**Exercise inputs**
%%

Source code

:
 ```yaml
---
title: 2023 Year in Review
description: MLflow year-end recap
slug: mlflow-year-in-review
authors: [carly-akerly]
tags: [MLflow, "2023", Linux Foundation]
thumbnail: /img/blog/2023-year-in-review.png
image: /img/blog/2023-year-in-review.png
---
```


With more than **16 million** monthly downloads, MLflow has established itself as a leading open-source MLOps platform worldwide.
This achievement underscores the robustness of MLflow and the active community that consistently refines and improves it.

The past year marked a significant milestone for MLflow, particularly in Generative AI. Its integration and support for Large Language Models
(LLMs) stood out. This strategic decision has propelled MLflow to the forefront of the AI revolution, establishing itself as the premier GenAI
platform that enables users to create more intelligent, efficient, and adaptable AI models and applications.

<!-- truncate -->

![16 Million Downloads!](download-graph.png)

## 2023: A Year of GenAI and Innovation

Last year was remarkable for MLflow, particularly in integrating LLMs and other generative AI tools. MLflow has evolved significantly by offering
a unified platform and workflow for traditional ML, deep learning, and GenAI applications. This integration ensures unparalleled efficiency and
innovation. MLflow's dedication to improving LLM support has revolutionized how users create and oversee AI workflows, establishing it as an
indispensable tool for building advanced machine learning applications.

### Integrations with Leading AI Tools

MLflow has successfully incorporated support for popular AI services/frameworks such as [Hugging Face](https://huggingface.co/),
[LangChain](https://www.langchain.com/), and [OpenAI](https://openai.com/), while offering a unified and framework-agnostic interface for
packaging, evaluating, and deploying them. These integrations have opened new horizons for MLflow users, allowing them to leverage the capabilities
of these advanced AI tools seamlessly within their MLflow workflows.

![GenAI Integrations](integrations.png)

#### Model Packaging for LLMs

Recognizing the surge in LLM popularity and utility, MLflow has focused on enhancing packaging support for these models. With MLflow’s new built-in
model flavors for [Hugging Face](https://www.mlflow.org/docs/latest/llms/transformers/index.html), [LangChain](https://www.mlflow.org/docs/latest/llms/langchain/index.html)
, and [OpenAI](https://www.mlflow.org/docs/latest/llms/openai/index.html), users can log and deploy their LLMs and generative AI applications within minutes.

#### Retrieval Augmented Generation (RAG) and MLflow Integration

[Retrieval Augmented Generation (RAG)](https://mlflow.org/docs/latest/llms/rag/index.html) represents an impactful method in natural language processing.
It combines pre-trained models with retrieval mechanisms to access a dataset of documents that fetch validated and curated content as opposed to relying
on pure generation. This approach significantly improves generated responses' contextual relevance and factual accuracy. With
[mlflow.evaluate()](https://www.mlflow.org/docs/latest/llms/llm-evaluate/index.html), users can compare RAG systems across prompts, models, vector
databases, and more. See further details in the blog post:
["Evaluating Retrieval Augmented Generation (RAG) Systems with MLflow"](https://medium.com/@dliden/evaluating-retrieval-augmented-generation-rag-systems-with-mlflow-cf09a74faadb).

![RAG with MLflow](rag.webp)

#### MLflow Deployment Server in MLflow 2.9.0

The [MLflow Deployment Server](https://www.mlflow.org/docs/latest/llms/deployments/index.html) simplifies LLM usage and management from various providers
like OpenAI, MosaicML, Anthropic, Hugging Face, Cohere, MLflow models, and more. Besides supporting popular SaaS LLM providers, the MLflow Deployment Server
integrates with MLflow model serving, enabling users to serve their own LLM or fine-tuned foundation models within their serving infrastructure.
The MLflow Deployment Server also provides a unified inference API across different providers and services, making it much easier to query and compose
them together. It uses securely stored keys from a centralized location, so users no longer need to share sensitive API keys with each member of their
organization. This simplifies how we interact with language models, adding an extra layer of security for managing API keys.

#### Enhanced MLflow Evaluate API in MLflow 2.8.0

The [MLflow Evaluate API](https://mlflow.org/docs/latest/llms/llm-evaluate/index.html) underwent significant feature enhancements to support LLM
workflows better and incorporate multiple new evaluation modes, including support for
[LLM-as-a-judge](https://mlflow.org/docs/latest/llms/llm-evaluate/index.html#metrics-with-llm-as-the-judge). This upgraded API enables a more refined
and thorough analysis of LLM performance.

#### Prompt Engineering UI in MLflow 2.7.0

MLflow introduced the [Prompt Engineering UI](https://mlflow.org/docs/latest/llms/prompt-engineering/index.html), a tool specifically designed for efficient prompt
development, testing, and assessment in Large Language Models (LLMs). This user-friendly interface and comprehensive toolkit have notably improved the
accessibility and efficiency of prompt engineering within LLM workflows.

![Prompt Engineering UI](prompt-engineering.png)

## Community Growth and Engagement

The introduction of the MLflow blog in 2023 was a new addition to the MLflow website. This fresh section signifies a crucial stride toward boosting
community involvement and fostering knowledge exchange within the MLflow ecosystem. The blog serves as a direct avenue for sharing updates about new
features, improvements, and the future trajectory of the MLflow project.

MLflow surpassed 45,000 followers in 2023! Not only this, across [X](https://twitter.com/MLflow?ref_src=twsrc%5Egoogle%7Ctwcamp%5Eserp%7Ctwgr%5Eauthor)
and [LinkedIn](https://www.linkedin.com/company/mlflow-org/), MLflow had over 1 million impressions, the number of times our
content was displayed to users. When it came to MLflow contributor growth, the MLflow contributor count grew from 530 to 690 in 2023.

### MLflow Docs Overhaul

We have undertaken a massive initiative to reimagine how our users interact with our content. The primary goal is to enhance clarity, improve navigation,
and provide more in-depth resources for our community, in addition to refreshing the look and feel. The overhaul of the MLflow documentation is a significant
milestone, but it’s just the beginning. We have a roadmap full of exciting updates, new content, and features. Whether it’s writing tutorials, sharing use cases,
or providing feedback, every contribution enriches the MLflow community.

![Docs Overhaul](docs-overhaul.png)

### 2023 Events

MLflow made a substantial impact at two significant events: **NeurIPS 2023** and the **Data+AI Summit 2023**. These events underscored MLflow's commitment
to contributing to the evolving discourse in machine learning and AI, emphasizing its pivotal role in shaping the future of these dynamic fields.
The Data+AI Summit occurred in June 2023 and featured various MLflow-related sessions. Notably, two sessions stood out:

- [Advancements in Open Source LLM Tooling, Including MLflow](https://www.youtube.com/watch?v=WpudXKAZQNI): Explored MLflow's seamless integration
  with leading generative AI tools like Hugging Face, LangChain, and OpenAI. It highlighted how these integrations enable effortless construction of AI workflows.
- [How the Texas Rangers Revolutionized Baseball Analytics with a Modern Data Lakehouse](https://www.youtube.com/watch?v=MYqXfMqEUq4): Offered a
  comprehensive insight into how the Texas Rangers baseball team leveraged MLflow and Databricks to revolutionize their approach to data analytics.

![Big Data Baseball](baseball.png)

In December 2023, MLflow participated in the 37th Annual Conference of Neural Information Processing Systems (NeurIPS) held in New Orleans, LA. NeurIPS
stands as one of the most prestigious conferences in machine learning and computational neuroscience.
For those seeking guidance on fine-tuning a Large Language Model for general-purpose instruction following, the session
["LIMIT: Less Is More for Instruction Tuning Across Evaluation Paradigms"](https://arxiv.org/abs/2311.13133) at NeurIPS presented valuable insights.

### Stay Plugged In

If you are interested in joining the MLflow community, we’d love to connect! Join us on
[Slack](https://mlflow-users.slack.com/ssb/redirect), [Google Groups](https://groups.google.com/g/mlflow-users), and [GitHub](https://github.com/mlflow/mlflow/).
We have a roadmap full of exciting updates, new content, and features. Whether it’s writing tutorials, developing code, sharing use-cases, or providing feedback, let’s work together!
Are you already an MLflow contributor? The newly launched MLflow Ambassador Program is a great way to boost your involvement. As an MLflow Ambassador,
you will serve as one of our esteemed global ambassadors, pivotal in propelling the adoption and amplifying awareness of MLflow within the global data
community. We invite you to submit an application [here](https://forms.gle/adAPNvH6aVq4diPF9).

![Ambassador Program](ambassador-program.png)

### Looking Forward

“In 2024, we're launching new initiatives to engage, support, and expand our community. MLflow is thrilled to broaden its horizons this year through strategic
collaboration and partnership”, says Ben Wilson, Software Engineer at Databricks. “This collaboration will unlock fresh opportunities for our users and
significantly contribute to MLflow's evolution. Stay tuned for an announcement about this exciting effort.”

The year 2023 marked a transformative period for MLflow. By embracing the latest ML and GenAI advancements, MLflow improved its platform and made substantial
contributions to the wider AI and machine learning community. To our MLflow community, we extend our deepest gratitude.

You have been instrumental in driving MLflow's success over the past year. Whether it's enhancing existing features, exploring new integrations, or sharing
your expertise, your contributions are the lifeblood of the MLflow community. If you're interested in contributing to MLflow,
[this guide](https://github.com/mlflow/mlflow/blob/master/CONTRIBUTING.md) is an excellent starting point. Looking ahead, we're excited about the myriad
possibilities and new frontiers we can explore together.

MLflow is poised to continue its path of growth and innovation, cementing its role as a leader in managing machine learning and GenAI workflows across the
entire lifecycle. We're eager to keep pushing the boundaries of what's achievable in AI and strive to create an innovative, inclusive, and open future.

%%

**The problem**
Quote exactly the lines running from the start of the listing above through the line where "This achievement underscores" is found, and output no other lines.

**Solution**
Source code

:
 ```yaml
---
title: 2023 Year in Review
description: MLflow year-end recap
slug: mlflow-year-in-review
authors: [carly-akerly]
tags: [MLflow, "2023", Linux Foundation]
thumbnail: /img/blog/2023-year-in-review.png
image: /img/blog/2023-year-in-review.png
---
```


With more than **16 million** monthly downloads, MLflow has established itself as a leading open-source MLOps platform worldwide.
This achievement underscores the robustness of MLflow and the active community that consistently refines and improves it.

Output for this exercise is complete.